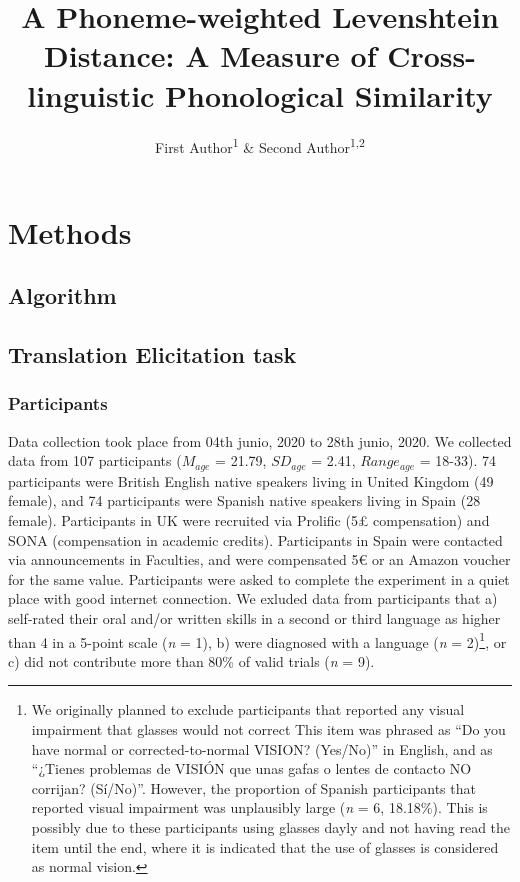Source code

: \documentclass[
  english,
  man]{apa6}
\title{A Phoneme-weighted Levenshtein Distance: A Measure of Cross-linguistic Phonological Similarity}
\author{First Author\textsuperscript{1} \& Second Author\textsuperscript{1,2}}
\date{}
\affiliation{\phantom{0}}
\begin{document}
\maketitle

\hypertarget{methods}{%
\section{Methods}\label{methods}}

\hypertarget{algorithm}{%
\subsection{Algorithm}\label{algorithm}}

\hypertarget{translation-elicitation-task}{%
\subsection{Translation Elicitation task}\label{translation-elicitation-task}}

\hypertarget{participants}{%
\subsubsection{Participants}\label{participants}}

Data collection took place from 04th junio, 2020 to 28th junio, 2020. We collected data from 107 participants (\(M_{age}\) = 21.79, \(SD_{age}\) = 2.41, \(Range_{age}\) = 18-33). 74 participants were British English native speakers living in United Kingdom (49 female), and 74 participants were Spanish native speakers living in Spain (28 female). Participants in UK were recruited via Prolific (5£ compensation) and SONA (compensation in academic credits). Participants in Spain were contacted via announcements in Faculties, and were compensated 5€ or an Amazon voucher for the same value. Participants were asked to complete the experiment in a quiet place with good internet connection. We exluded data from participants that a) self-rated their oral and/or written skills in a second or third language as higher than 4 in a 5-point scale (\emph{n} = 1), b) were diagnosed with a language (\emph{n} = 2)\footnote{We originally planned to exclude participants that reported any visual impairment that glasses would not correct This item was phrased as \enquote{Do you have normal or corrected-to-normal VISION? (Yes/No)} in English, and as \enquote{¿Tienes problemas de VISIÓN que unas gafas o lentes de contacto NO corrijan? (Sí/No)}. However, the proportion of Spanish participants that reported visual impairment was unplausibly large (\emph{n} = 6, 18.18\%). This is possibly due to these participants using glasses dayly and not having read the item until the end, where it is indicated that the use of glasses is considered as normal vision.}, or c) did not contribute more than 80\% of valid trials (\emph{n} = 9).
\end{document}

...

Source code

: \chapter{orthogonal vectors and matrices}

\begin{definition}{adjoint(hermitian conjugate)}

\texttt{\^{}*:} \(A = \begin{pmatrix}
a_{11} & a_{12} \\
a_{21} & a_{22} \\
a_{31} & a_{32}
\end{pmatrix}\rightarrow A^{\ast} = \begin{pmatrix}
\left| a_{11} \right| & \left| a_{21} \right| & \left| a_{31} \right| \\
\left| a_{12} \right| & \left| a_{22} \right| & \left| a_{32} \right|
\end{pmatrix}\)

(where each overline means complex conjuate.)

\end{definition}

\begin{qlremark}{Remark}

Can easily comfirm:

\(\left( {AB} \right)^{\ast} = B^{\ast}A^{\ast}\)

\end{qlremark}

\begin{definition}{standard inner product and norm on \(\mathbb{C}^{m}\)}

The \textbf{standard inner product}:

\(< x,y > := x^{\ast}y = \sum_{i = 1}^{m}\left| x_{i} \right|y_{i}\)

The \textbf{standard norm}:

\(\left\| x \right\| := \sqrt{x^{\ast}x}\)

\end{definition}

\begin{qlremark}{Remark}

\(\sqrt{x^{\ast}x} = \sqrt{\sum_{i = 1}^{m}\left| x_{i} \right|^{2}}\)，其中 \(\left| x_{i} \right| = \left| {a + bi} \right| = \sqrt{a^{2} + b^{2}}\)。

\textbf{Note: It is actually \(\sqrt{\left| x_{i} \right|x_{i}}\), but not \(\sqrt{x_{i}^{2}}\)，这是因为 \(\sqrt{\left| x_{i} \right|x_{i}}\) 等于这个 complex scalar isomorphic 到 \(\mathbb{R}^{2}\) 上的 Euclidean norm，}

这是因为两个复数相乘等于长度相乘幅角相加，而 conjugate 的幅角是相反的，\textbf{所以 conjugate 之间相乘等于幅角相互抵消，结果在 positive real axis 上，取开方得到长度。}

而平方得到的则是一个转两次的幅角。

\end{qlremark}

* * *

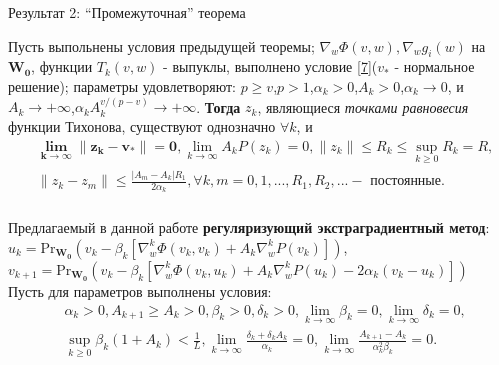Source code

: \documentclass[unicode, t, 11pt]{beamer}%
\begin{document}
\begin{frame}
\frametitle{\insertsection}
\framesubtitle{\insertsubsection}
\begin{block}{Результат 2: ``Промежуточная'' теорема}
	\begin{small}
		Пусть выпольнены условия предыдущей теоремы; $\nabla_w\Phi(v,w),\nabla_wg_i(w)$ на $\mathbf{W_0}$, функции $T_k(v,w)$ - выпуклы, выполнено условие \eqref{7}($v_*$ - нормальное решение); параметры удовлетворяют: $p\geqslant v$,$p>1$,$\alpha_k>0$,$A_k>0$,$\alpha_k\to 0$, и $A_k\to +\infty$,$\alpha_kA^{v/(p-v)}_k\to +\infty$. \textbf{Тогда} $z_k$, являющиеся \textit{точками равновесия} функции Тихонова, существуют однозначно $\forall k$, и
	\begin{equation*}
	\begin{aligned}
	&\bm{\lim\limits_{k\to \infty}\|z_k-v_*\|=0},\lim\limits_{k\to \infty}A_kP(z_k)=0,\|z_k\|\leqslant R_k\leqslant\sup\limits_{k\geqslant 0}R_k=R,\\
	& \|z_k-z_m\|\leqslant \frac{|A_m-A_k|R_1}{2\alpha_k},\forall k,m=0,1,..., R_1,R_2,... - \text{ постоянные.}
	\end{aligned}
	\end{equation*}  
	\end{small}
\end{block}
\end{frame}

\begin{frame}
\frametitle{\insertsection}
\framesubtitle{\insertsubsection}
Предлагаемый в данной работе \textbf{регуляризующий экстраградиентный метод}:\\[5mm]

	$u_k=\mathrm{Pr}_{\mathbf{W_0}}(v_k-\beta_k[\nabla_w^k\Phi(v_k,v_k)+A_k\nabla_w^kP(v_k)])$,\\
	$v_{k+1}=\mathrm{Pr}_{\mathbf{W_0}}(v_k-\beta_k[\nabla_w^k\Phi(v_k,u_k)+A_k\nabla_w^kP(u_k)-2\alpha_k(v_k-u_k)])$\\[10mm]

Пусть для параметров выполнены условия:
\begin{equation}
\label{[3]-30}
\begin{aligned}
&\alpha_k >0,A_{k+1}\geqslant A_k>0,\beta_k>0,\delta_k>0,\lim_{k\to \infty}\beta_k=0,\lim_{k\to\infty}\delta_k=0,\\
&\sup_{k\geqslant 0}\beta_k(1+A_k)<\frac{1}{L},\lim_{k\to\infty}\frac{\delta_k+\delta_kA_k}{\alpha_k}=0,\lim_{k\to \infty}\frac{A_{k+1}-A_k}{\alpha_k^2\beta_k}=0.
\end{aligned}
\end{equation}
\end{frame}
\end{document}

▶ [Task objective]:
Return only those lines of the records that contain the string "hypertarget".

▶ [Answer to this task]:
\hypertarget{methods}{%
\hypertarget{algorithm}{%
\hypertarget{translation-elicitation-task}{%
\hypertarget{participants}{%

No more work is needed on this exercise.